» **Try it**: Copy, from the entries below, each line where the word "public" can be found.

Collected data

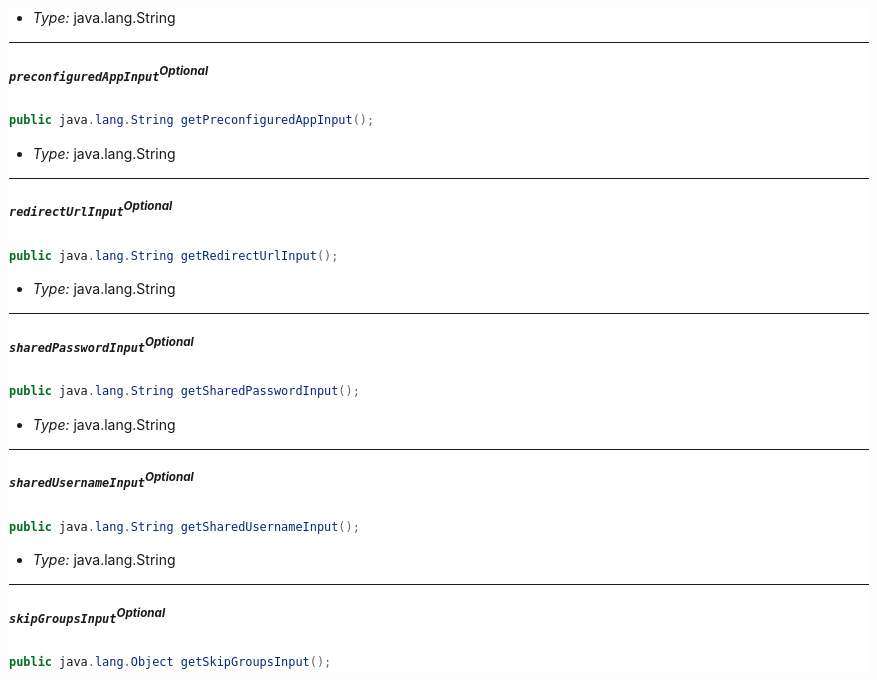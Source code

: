 - *Type:* java.lang.String

---

##### `preconfiguredAppInput`<sup>Optional</sup> <a name="preconfiguredAppInput" id="@cdktf/provider-okta.appSharedCredentials.AppSharedCredentials.property.preconfiguredAppInput"></a>

```java
public java.lang.String getPreconfiguredAppInput();
```

- *Type:* java.lang.String

---

##### `redirectUrlInput`<sup>Optional</sup> <a name="redirectUrlInput" id="@cdktf/provider-okta.appSharedCredentials.AppSharedCredentials.property.redirectUrlInput"></a>

```java
public java.lang.String getRedirectUrlInput();
```

- *Type:* java.lang.String

---

##### `sharedPasswordInput`<sup>Optional</sup> <a name="sharedPasswordInput" id="@cdktf/provider-okta.appSharedCredentials.AppSharedCredentials.property.sharedPasswordInput"></a>

```java
public java.lang.String getSharedPasswordInput();
```

- *Type:* java.lang.String

---

##### `sharedUsernameInput`<sup>Optional</sup> <a name="sharedUsernameInput" id="@cdktf/provider-okta.appSharedCredentials.AppSharedCredentials.property.sharedUsernameInput"></a>

```java
public java.lang.String getSharedUsernameInput();
```

- *Type:* java.lang.String

---

##### `skipGroupsInput`<sup>Optional</sup> <a name="skipGroupsInput" id="@cdktf/provider-okta.appSharedCredentials.AppSharedCredentials.property.skipGroupsInput"></a>

```java
public java.lang.Object getSkipGroupsInput();
```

» **Problem solution**:
public java.lang.String getPreconfiguredAppInput();
public java.lang.String getRedirectUrlInput();
public java.lang.String getSharedPasswordInput();
public java.lang.String getSharedUsernameInput();
public java.lang.Object getSkipGroupsInput();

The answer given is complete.